Et les attendant encore, je demande à Michel Sénécal où se trouve Ubald Bernard: «Ubald, je pense qu'il est allé se coucher. Il a travaillé
très fort aujourd'hui.»
Pierre Cyr, du comité de négos et assistant à la production à l'émission
Virginie, donne un peu plus de détails sur le comment de ce dernier droit de négociations: «Depuis l'assemblée de mercredi passé qu'on les lâche pas. On a avisé Jacques Lessard dès le résultat du vote, à 22h30 à peu près. Il s'est mis en mode "attente" à ce moment-là. Et dès le lendemain, on l'a avisé qu'on voulait relancer Radio-Canada.» Il s'est ensuivi un blitzkrieg d'appels téléphoniques. Mais «l'ouverture s'est faite aujourd'hui», indique Pierre Cyr. Aujourd'hui seulement.

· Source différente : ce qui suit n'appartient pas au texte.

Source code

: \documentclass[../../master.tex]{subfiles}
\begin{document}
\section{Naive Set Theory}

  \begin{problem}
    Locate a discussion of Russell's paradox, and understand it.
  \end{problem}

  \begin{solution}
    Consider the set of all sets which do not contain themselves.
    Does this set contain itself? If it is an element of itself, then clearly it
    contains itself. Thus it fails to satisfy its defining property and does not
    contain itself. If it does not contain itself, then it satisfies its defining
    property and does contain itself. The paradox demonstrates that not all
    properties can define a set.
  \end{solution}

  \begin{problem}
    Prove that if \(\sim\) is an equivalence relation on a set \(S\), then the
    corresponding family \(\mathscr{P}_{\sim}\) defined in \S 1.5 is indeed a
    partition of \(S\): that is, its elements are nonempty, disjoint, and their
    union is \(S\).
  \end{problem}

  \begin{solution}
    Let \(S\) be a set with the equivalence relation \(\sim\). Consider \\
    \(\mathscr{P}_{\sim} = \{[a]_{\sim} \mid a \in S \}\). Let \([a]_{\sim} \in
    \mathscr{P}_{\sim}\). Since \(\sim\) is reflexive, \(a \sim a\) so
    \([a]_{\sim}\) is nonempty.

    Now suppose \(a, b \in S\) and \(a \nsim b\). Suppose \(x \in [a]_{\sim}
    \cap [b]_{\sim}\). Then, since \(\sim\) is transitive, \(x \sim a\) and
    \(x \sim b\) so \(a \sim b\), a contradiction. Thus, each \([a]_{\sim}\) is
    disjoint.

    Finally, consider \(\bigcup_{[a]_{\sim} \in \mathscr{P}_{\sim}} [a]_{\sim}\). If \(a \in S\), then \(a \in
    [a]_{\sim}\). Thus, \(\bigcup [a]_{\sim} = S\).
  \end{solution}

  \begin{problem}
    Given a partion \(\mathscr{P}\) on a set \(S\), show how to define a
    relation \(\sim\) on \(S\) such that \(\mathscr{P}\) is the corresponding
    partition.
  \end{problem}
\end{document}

À 1h51, trois hommes se présentent aux portes verrouillées du Complexe Guy-Favreau. Aucun gardien de sécurité n'étant dans les parages, je leur ouvre. Michel Hamelin, directeur du développement organisationnel des réseaux français et service conseil télévision pour les Ressources humaines, se présente accompagné de deux hommes qui ont refusé de dire comment ils s'appelaient.
M. Hamelin est cordial, souriant et ne voit pas d'objection à se faire photographier.
Quelques instants plus tard, le médiateur Jacques Lessard l'accueille et tout ce beau monde s'enferme dans les bureaux du Service de fédéral de médiation et de conciliation.
En maintenant la tenue de son assemblée, demain, le SCRC a, pour la première fois peut-être au cours de ce conflit, pris le contrôle du jeu et envoyé la balle dans le camp de la Société. Le SCRC a en quelque sorte dit à la direction de Radio-Canada: «On la tient quand même, cette assemblée. Si vous voulez vraiment que ce conflit se règle, faites un geste significatif. Améliorez encore vos offres et je vous garantis qu'elles seront acceptées cette fois.»
Reste à voir si les gestes de cette nuit auront été significatifs.
Les détails seront dévoilés d'abord aux délégués au cours d'un conseil syndical devant avoir lieu à 9h30, puis aux membres quelque temps avant l'assemblée générale de 13h.